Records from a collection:
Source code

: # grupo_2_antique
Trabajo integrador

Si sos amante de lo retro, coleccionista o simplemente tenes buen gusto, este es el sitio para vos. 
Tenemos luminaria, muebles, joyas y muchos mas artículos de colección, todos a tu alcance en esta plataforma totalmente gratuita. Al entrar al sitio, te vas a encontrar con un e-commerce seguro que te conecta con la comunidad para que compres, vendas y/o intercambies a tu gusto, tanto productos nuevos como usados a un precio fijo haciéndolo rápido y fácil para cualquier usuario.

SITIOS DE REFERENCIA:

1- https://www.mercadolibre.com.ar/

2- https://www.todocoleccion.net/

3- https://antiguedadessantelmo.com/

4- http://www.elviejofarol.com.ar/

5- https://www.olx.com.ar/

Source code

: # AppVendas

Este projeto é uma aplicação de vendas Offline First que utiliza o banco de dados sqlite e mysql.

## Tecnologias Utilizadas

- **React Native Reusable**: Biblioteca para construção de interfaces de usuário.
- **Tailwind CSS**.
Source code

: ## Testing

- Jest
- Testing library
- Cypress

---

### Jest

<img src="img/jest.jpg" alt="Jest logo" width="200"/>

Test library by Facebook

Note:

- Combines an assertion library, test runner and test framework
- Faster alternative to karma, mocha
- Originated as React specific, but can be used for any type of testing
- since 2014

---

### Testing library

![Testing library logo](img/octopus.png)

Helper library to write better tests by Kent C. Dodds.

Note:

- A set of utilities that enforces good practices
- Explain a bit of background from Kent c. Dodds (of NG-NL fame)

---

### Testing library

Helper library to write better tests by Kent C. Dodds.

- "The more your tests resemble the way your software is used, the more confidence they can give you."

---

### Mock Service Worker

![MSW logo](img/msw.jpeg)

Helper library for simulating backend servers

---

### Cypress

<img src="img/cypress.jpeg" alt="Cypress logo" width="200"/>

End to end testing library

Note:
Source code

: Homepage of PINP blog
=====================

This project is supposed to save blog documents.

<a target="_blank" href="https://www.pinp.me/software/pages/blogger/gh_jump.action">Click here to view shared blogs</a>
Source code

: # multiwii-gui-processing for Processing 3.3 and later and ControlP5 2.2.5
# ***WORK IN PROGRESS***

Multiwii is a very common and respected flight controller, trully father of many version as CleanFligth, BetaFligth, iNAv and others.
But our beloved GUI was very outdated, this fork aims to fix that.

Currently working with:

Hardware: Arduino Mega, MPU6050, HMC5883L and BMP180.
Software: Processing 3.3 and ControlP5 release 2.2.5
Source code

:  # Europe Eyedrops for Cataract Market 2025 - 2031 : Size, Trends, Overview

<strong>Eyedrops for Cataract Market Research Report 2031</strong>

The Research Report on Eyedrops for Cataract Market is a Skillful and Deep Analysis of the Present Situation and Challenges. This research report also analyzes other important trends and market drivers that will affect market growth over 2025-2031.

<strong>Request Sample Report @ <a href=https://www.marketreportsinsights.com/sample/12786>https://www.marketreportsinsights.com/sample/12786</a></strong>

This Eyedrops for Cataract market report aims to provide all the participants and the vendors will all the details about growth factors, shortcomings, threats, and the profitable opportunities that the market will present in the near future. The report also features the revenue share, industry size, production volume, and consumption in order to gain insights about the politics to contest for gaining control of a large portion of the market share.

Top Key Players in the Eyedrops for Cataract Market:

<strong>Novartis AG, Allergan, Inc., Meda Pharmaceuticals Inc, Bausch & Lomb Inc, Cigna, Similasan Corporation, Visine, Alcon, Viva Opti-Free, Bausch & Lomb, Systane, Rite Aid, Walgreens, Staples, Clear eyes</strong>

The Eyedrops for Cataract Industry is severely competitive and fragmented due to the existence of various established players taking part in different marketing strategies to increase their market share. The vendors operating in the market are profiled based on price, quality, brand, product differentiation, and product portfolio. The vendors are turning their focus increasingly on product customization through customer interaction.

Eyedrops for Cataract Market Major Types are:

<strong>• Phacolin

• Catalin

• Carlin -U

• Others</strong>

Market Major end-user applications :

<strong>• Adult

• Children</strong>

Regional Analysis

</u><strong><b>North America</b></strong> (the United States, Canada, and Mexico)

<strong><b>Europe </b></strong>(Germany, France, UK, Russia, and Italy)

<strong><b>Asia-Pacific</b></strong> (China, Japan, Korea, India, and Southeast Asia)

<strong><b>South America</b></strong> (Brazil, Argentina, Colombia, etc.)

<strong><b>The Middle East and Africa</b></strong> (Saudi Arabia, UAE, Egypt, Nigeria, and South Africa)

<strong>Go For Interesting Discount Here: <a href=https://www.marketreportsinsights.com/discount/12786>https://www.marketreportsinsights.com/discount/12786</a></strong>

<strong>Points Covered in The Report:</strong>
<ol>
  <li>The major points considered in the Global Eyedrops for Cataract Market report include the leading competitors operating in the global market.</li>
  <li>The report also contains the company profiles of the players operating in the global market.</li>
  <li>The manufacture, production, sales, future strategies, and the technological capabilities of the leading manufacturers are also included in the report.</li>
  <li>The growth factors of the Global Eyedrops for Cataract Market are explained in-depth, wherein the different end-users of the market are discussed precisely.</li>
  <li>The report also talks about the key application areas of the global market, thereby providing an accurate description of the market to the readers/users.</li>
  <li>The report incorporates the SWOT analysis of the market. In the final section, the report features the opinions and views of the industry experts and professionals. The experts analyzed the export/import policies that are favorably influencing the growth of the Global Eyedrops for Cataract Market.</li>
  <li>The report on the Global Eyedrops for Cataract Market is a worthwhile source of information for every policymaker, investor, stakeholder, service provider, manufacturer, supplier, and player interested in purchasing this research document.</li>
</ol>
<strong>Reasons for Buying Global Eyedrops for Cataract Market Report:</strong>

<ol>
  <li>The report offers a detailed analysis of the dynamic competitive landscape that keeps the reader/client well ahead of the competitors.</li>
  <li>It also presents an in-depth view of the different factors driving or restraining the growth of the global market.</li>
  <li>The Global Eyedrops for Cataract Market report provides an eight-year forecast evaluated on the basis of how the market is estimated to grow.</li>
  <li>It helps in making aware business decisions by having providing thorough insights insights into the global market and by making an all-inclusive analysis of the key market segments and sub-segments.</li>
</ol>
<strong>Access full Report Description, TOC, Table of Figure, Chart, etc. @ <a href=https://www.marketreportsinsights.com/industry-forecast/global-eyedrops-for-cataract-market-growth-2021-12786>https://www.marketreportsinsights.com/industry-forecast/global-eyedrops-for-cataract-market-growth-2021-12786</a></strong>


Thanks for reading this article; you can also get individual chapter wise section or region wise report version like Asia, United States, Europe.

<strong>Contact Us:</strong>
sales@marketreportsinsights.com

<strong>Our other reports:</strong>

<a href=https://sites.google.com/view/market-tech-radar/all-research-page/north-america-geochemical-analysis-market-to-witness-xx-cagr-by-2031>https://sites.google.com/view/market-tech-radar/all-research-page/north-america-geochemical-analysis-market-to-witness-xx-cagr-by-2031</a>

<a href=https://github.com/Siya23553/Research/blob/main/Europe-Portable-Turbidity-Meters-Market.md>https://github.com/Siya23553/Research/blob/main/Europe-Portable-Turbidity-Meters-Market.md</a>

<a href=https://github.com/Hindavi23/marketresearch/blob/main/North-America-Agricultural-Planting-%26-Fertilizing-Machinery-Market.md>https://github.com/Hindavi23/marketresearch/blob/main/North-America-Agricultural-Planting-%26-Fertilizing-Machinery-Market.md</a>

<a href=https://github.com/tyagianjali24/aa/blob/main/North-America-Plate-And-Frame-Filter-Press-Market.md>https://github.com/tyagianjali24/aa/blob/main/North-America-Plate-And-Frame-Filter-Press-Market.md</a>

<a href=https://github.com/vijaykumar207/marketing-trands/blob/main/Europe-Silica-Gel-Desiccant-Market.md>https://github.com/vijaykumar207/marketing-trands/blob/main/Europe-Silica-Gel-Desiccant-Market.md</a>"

TASK GOAL:
Given the records above, return exactly the lines starting at the line containing "Market Major end-user" and ending at the line containing "<li>The growth factors", including both.

RESULT OF THIS EXERCISE:
Market Major end-user applications :

<strong>• Adult

• Children</strong>

Regional Analysis

</u><strong><b>North America</b></strong> (the United States, Canada, and Mexico)

<strong><b>Europe </b></strong>(Germany, France, UK, Russia, and Italy)

<strong><b>Asia-Pacific</b></strong> (China, Japan, Korea, India, and Southeast Asia)

<strong><b>South America</b></strong> (Brazil, Argentina, Colombia, etc.)

<strong><b>The Middle East and Africa</b></strong> (Saudi Arabia, UAE, Egypt, Nigeria, and South Africa)

<strong>Go For Interesting Discount Here: <a href=https://www.marketreportsinsights.com/discount/12786>https://www.marketreportsinsights.com/discount/12786</a></strong>

<strong>Points Covered in The Report:</strong>
<ol>
  <li>The major points considered in the Global Eyedrops for Cataract Market report include the leading competitors operating in the global market.</li>
  <li>The report also contains the company profiles of the players operating in the global market.</li>
  <li>The manufacture, production, sales, future strategies, and the technological capabilities of the leading manufacturers are also included in the report.</li>
  <li>The growth factors of the Global Eyedrops for Cataract Market are explained in-depth, wherein the different end-users of the market are discussed precisely.</li>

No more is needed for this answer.